BEGIN Material for this task

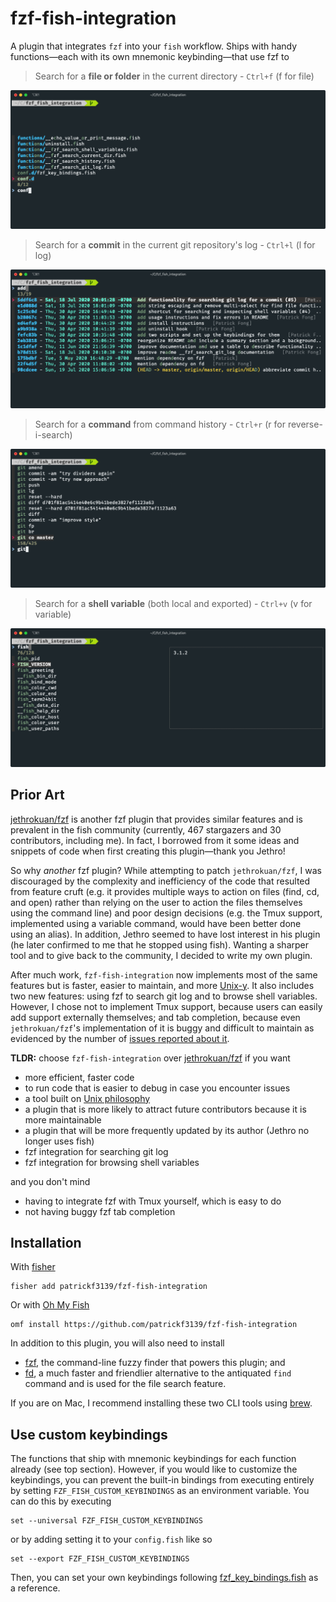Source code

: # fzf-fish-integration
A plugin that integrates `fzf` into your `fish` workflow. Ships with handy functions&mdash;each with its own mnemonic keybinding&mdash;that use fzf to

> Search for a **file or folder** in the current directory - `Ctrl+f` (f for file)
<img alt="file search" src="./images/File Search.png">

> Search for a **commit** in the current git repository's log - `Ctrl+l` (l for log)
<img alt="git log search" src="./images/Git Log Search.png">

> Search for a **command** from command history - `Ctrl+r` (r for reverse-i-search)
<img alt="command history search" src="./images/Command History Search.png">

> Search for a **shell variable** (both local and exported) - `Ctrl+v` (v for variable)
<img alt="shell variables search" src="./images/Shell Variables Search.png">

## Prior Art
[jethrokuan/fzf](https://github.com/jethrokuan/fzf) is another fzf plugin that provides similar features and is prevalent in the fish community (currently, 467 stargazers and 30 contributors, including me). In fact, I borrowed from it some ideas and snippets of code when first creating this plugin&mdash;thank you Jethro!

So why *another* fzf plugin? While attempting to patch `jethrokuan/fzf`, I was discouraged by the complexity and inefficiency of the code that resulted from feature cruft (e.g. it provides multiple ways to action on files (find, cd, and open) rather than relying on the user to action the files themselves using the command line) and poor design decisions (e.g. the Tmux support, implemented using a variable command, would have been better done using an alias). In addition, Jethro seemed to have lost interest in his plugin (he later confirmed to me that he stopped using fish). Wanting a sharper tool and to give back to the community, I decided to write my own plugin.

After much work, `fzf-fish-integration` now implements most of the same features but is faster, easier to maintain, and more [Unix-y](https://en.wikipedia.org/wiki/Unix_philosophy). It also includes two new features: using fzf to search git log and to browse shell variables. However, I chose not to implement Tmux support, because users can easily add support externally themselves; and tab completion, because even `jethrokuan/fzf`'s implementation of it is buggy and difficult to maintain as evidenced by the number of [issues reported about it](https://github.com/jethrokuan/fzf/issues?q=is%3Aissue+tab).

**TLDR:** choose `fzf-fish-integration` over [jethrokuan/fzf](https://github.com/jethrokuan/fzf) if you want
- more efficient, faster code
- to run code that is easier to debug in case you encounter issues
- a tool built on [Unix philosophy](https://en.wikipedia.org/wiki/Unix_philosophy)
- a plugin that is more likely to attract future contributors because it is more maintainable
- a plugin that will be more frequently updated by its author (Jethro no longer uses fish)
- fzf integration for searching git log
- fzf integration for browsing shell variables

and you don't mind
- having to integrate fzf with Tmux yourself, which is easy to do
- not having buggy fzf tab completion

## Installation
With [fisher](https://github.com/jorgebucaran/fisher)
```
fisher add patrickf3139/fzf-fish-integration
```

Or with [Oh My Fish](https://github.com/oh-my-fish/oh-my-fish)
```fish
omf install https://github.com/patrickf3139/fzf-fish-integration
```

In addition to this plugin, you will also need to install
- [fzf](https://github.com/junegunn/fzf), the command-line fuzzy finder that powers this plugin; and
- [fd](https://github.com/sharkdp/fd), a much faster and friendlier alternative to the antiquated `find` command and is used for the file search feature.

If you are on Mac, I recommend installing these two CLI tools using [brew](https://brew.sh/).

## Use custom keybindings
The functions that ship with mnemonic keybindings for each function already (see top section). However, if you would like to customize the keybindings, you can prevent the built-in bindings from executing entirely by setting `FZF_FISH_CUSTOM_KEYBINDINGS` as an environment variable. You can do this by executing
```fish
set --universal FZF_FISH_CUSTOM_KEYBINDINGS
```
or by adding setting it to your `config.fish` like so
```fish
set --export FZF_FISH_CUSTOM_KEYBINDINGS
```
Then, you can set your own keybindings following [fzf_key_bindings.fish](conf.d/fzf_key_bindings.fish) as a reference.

END Material for this task
BEGIN Material for this task

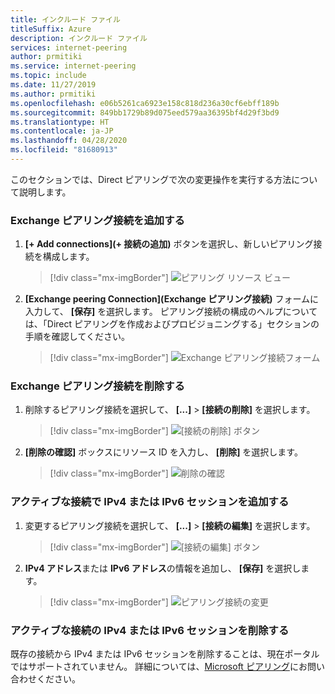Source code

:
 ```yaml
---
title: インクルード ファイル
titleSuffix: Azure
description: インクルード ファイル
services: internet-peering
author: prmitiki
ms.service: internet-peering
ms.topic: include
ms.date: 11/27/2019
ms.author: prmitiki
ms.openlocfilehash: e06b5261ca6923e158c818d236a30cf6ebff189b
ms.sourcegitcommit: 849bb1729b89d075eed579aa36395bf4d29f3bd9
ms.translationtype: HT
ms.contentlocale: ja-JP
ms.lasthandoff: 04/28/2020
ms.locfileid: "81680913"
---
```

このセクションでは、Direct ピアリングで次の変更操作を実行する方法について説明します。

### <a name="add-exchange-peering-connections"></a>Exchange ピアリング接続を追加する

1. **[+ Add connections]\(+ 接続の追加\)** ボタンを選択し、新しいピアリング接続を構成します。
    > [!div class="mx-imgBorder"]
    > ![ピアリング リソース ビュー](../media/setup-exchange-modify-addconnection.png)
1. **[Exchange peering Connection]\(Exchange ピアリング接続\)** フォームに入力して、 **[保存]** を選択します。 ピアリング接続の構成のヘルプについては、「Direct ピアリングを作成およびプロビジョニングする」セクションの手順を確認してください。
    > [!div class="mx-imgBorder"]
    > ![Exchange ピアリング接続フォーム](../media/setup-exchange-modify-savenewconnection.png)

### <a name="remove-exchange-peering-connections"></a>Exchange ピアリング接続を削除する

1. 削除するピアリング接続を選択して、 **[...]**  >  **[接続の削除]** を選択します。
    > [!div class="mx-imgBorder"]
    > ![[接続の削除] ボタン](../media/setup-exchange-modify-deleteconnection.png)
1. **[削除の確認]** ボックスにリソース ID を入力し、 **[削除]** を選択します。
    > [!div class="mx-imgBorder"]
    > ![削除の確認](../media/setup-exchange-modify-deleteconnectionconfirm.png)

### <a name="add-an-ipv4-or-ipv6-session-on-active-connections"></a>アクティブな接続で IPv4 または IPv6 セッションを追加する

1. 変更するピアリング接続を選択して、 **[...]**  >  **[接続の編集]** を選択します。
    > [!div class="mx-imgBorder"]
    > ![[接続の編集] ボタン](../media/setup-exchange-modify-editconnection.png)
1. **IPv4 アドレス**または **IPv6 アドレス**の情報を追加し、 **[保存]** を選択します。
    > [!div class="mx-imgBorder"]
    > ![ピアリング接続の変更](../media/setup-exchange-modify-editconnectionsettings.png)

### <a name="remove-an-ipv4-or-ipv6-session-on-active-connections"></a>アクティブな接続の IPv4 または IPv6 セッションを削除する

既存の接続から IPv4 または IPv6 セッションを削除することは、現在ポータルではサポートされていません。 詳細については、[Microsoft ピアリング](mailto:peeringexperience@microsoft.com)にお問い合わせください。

END Material for this task

Exercise objective
Would you copy, unchanged, the stretch of the records above that begins at the line containing "1. 変更するピアリング接続を選択して、 **[...]**" and ends at the line containing "既存の接続から IPv4 または", and only that?

Exercise output
1. 変更するピアリング接続を選択して、 **[...]**  >  **[接続の編集]** を選択します。
    > [!div class="mx-imgBorder"]
    > ![[接続の編集] ボタン](../media/setup-exchange-modify-editconnection.png)
1. **IPv4 アドレス**または **IPv6 アドレス**の情報を追加し、 **[保存]** を選択します。
    > [!div class="mx-imgBorder"]
    > ![ピアリング接続の変更](../media/setup-exchange-modify-editconnectionsettings.png)

### <a name="remove-an-ipv4-or-ipv6-session-on-active-connections"></a>アクティブな接続の IPv4 または IPv6 セッションを削除する

既存の接続から IPv4 または IPv6 セッションを削除することは、現在ポータルではサポートされていません。 詳細については、[Microsoft ピアリング](mailto:peeringexperience@microsoft.com)にお問い合わせください。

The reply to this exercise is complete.